The Patriot Parliament is the name given to the session of the Irish Parliament called by King James II of Ireland during the War of the Two Kings in 1689. The parliament met in one session, from 7 May 1689 to 20 July 1689, and was the only session of the Irish Parliament under King James II.
The Irish House of Lords had Lord Fitton as Lord Chancellor of Ireland on the woolsack. The Irish House of Commons elected Sir Richard Nagle as its Speaker.
The previous session of the Irish parliament had been in 1666.
The name "Patriot Parliament" was first used in 1893 by Sir Charles Gavan Duffy, an Irish nationalist historian, in his edition of essays by his old friend Thomas Davis. In 1843 Davis himself had described the parliament as a "patriot Senate" in his essay "The Irish Parliament of James II".
The Act of Recognition was the first act of Parliament. It recognised James's right to the Imperial Crown of Ireland.
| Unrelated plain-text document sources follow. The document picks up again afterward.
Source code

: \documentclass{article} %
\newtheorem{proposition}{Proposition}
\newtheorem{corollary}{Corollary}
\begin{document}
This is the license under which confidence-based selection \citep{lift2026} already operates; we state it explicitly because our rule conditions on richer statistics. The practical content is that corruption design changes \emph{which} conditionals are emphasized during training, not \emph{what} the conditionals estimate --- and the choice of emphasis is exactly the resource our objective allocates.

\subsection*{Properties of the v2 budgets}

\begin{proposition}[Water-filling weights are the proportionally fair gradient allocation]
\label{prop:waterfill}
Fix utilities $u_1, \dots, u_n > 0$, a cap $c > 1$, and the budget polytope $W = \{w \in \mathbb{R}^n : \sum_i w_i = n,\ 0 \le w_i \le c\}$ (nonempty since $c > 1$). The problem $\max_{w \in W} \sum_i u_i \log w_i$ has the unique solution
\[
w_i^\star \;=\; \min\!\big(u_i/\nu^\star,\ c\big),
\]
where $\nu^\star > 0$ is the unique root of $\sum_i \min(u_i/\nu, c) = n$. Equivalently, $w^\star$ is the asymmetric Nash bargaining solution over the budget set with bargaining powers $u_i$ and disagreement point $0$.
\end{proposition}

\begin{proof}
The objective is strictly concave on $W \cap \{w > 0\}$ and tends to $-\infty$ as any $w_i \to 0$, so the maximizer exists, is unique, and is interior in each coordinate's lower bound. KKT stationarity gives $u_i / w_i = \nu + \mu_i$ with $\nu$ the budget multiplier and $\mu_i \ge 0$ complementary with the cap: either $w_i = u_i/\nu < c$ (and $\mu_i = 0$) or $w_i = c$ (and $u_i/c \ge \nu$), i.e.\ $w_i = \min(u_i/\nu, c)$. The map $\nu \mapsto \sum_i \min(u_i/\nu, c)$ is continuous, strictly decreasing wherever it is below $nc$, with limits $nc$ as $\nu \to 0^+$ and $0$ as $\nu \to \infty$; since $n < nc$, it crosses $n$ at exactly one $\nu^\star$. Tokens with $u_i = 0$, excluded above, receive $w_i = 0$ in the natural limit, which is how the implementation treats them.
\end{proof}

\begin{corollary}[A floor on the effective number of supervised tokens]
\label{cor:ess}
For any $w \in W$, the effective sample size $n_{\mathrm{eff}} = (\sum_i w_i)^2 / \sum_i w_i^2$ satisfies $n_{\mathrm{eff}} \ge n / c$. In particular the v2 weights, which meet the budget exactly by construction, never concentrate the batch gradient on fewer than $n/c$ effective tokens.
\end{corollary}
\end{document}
It compared the usurpation by the Prince of Orange to the murder of James' father King Charles I, emphasized indefeasible hereditary rights, and asserted that the monarchy was founded on the Divine right of kings, not the result of any supposed contract between a king and his subjects.
The Declaratory Act affirmed that the Kingdom of Ireland had always been "distinct" from that of England, and that no Act of the English Parliament was binding on Ireland unless ratified by the Irish Parliament. However, Poynings' Law remained as statute law.